Introduction

The GaussCop package proposes a simple, unified framework to provide the basic d/p/q/r functions for arbitrary continuous one-dimensional distributions. This can be useful for working with various Copula models (including the Gaussian Copula in the example below).

xDensity Objects

Let \(X\) denote an unbounded, continuous random variable with PDF \(X \sim f(x)\). An xDensity object essentially consists of the following elements:

  • PDF values on an evenly-spaced grid.
  • The mean and standard deviation of a Normal distribution to be used outside the grid.

Based on this representation, the d/p/q/r functions are implemented as follows:

  • PDF (d): Step function inside the grid, Normal outside the grid.
  • CDF (p): Piecewise linear inside the grid, Normal outside the grid.
  • Inverse-CDF (q): Exact numerical inversion of the CDF.
  • Sampling (r): Inverse-CDF method. That is, if \(F(x)\) is a CDF and \(U \sim \mathrm{Unif}(0,1)\), then \(X = F^{-1}(U)\) has CDF \(F(x)\).

Basic Usage

xDensity objects can be constructed either from iid samples \(X_{1},\ldots,X_{n} \stackrel{\mathrm{iid}}{\sim}f(x)\) or from a functional representation of \(f(x)\) itself. For example, consider the following xDensity representation based on a random sample from the log-Exponential distribution, \[ \log(X) \sim \mathrm{Expo}(1) \qquad \iff \qquad f(x) = \exp(-e^x + x). \]

require(GaussCop) # load package
## Loading required package: GaussCop
# simulate data
nsamples <- 1e5
X <- log(rexp(nsamples)) # iid samples from the log-Exponential

xDens <- kernelXD(X) # basic xDensity constructor
names(xDens)
## [1] "ndens" "xrng"  "ypdf"  "ylpdf" "ycdf"  "mean"  "sd"

The elements of xDens are:

  • ndens, xrng: a compact representation of the \(x\)-value grid, i.e., the number of grid points and the range of the grid.
  • ypdf, ylpdf, ycdf: the PDF, log-PDF, and CDF evaluated at the ndens grid points. While the latter two elements can be reconstructed from the first, they are stored here in order to speed up subsequent calculations.
  • mean, sd: The mean and variance of the Normal distribution used outside the range of the grid. By default, these values are chosen by matching the Normal PDF to the ypdf values at then endpoints of the grid; details of the calculation can be found in the Appendix .
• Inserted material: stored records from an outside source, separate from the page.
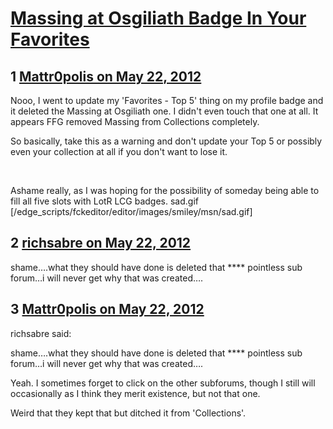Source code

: # [Massing at Osgiliath Badge In Your Favorites](https://community.fantasyflightgames.com/topic/64951-massing-at-osgiliath-badge-in-your-favorites/)

## 1 [Mattr0polis on May 22, 2012](https://community.fantasyflightgames.com/topic/64951-massing-at-osgiliath-badge-in-your-favorites/?do=findComment&comment=634621)

Nooo, I went to update my 'Favorites - Top 5' thing on my profile badge and it deleted the Massing at Osgiliath one. I didn't even touch that one at all. It appears FFG removed Massing from Collections completely.

So basically, take this as a warning and don't update your Top 5 or possibly even your collection at all if you don't want to lose it.

 

Ashame really, as I was hoping for the possibility of someday being able to fill all five slots with LotR LCG badges. sad.gif [/edge_scripts/fckeditor/editor/images/smiley/msn/sad.gif]

## 2 [richsabre on May 22, 2012](https://community.fantasyflightgames.com/topic/64951-massing-at-osgiliath-badge-in-your-favorites/?do=findComment&comment=634623)

shame….what they should have done is deleted that **** pointless sub forum…i will never get why that was created….

## 3 [Mattr0polis on May 22, 2012](https://community.fantasyflightgames.com/topic/64951-massing-at-osgiliath-badge-in-your-favorites/?do=findComment&comment=634635)

richsabre said:

shame….what they should have done is deleted that **** pointless sub forum…i will never get why that was created….



Yeah. I sometimes forget to click on the other subforums, though I still will occasionally as I think they merit existence, but not that one.

Weird that they kept that but ditched it from 'Collections'.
The d/p/q/r functions for xDensity objects are invoked by e.g.:

dXD(x, xDens = xDens, log = TRUE) # log-PDF
pXD(x, xDens = xDens, lower.tail = FALSE) # survival function (1-CDF)
qXD(p = .5, xDens = xDens) # median
rXD(n, xDens = xDens) # random sample

To assess the quality of the xDensity approximation to the log-Exponential distribution \(\log(X) \sim \mathrm{Expo}(1)\), consider the following checks:

  1. That the histogram of rXD() sample matches dXD() and the true PDF (recall that rXD() calls qXD() on stats::runif()).
  2. That pXD() matches the true CDF.

These graphical checks are implemented by the function xdens_test (R code in Appendix) as illustrated below:

# check that xDensity d/p/q/r functions match the true distribution,
# by plotting true PDF/CDF vs xDensity representation.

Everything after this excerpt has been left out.